[Start of Attachment]

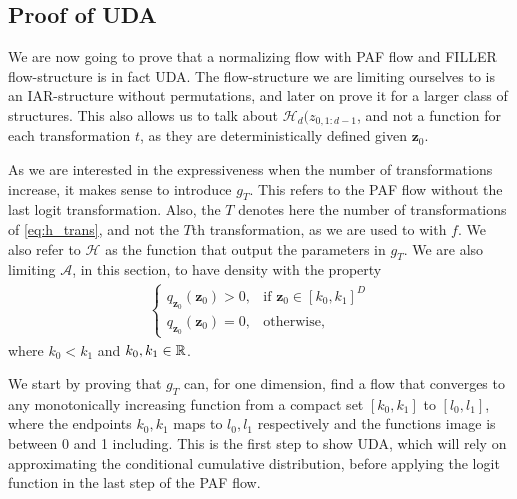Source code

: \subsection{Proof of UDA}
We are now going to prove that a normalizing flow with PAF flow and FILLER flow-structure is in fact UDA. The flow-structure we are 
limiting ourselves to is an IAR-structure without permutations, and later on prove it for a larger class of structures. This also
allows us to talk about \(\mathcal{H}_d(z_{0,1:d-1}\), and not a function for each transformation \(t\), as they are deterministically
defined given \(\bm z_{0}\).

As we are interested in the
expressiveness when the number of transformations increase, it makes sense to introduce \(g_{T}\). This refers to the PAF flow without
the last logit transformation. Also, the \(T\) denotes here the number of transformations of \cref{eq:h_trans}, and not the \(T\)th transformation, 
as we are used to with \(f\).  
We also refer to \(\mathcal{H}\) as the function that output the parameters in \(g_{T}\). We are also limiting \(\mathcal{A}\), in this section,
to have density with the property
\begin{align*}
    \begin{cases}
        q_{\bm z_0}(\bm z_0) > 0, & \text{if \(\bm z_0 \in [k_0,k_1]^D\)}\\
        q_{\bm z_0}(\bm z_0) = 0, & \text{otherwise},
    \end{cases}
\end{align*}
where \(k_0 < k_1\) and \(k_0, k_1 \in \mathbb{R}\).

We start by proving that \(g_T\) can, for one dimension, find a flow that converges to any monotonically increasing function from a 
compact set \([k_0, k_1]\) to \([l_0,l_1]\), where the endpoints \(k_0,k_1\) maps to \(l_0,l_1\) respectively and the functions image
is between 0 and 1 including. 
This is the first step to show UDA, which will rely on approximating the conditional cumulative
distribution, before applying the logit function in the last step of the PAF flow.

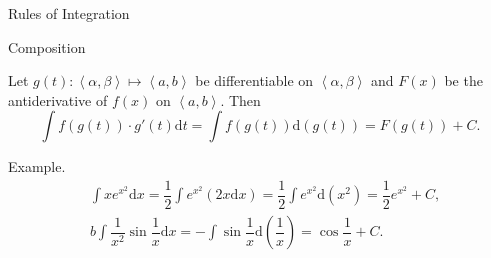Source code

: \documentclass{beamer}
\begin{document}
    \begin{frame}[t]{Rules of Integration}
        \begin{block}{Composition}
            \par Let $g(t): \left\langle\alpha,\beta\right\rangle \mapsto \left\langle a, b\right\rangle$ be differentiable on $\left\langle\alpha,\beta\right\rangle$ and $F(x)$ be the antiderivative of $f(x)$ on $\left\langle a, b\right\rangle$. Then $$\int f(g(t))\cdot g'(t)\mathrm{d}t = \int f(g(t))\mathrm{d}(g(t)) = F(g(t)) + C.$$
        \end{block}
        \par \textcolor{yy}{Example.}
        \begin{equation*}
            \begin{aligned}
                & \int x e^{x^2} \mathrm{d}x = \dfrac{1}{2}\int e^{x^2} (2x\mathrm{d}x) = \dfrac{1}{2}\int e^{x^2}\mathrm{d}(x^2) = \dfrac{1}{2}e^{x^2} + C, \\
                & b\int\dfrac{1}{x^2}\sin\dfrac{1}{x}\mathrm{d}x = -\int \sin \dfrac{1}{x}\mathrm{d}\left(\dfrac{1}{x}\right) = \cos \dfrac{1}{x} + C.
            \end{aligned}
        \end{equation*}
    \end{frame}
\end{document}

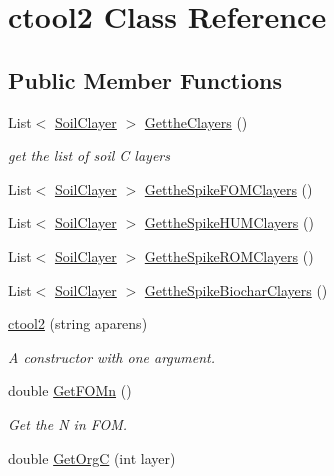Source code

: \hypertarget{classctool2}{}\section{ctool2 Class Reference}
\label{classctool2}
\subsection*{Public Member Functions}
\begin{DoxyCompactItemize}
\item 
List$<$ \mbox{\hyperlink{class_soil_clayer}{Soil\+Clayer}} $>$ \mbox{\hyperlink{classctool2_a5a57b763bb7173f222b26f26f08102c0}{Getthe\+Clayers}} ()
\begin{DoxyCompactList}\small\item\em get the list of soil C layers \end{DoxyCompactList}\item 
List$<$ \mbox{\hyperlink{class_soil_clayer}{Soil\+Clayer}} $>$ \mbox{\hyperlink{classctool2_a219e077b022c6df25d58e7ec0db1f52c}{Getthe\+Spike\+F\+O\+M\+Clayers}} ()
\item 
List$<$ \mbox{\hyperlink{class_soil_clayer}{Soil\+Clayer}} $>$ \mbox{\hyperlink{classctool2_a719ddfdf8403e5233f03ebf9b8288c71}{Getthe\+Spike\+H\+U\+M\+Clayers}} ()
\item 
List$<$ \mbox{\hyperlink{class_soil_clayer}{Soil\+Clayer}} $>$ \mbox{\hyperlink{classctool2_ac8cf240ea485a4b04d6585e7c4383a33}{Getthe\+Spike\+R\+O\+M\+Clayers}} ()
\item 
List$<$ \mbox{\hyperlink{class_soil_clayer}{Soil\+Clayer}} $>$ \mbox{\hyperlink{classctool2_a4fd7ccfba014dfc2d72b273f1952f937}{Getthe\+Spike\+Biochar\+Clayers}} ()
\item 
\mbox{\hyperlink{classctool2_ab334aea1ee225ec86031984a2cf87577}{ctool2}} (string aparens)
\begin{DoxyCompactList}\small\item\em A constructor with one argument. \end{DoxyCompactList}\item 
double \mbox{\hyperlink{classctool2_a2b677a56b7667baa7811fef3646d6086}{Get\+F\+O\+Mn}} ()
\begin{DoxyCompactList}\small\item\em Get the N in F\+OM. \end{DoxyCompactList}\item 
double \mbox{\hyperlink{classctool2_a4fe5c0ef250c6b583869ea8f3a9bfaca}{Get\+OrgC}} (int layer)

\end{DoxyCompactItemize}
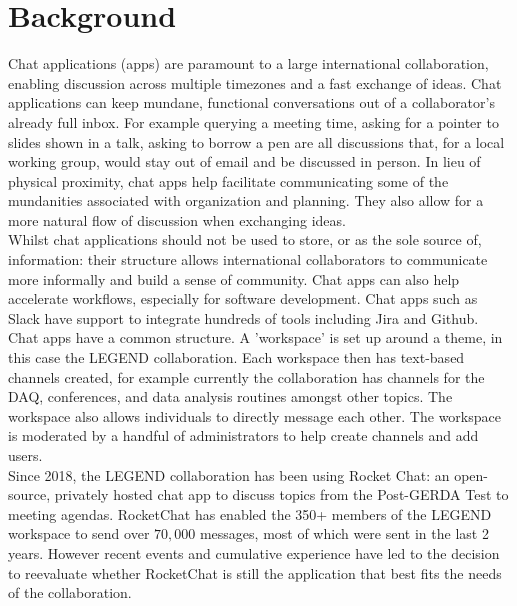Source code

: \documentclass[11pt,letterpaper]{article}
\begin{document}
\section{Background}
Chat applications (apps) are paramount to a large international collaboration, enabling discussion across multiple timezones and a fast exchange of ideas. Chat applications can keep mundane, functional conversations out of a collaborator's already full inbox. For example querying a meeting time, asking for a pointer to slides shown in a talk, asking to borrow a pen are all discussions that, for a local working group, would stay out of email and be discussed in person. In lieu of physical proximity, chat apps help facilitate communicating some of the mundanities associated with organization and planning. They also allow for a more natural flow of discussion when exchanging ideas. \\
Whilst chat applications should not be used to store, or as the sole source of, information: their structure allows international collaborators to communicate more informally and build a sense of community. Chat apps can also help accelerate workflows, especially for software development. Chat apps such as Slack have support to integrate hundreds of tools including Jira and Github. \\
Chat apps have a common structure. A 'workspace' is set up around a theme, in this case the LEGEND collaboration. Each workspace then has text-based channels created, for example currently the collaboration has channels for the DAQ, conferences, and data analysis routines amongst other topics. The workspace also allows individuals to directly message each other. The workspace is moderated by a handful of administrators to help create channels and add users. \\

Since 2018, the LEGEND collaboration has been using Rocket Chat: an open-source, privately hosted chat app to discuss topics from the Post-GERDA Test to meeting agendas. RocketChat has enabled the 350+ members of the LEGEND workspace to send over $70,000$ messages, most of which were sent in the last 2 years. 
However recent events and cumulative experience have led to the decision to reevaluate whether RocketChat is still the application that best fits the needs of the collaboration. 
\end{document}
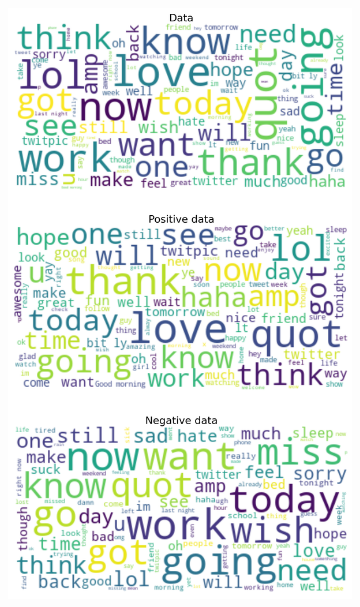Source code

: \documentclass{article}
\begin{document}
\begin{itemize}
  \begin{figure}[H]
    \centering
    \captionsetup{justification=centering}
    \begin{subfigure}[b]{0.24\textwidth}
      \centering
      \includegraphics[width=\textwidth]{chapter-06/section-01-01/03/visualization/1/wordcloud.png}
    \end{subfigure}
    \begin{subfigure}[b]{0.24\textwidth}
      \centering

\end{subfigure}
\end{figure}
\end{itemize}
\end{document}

[End of Attachment]
[Start of Attachment]

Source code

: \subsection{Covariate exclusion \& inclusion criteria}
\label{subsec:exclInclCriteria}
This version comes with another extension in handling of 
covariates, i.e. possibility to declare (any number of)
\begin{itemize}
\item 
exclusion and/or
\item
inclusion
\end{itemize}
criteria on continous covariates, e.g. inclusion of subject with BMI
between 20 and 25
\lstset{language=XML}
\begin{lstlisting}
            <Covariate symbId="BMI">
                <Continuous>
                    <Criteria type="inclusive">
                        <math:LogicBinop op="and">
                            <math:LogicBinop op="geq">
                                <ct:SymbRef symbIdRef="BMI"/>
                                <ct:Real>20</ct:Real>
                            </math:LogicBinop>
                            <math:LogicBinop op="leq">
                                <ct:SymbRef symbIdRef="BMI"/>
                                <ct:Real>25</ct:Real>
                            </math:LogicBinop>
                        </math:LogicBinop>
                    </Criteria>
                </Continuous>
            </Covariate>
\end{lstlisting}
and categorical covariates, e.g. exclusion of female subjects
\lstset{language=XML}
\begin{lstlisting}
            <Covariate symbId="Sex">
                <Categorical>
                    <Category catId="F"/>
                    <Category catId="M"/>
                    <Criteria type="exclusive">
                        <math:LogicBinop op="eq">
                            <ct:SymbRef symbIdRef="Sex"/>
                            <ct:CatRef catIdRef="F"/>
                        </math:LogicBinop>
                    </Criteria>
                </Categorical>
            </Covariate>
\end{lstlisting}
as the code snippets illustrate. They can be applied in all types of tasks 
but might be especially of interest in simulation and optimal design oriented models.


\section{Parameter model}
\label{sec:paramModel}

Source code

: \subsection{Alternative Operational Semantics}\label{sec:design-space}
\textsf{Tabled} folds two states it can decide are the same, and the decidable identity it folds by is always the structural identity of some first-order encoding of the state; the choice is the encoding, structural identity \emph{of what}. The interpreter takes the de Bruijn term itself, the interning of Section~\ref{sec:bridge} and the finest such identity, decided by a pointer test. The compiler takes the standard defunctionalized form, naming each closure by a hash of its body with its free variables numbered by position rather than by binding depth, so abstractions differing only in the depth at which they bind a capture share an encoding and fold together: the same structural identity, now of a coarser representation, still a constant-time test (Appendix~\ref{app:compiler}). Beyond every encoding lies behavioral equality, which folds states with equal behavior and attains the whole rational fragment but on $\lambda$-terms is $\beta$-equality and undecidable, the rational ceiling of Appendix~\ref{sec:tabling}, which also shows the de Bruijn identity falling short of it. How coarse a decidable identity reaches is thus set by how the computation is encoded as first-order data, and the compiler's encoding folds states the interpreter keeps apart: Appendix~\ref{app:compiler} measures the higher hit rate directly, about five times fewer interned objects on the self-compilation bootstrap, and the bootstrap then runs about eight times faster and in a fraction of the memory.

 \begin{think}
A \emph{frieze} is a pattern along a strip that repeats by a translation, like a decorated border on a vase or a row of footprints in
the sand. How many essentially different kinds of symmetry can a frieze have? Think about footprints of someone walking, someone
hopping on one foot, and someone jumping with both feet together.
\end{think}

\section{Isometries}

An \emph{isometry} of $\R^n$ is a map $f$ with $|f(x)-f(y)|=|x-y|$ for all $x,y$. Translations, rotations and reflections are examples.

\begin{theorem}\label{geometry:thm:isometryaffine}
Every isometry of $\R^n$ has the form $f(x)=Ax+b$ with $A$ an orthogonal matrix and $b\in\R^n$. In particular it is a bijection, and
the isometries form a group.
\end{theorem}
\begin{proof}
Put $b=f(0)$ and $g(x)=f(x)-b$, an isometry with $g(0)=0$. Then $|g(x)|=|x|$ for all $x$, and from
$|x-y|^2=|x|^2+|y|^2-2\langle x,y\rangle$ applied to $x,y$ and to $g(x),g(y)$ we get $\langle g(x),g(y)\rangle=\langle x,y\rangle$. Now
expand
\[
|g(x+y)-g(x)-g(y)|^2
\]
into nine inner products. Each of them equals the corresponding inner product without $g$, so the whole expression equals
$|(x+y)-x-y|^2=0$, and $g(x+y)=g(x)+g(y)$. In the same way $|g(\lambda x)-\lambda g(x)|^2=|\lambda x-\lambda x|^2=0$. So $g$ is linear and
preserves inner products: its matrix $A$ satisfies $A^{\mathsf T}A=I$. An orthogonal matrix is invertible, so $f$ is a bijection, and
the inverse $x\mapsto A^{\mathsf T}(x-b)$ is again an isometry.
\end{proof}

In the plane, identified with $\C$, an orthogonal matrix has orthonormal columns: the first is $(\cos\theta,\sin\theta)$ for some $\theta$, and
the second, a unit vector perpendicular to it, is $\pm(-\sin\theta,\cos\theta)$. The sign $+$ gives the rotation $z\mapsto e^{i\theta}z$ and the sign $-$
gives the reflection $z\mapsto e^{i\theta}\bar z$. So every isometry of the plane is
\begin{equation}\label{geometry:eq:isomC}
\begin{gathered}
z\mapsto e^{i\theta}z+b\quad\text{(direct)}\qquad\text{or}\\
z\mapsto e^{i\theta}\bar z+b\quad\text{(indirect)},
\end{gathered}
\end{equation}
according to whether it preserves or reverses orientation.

[End of Attachment]

> [Task brief] If a line above holds the word "double", copy it.

> [Solution for this problem]
double \mbox{\hyperlink{classctool2_a2b677a56b7667baa7811fef3646d6086}{Get\+F\+O\+Mn}} ()
double \mbox{\hyperlink{classctool2_a4fe5c0ef250c6b583869ea8f3a9bfaca}{Get\+OrgC}} (int layer)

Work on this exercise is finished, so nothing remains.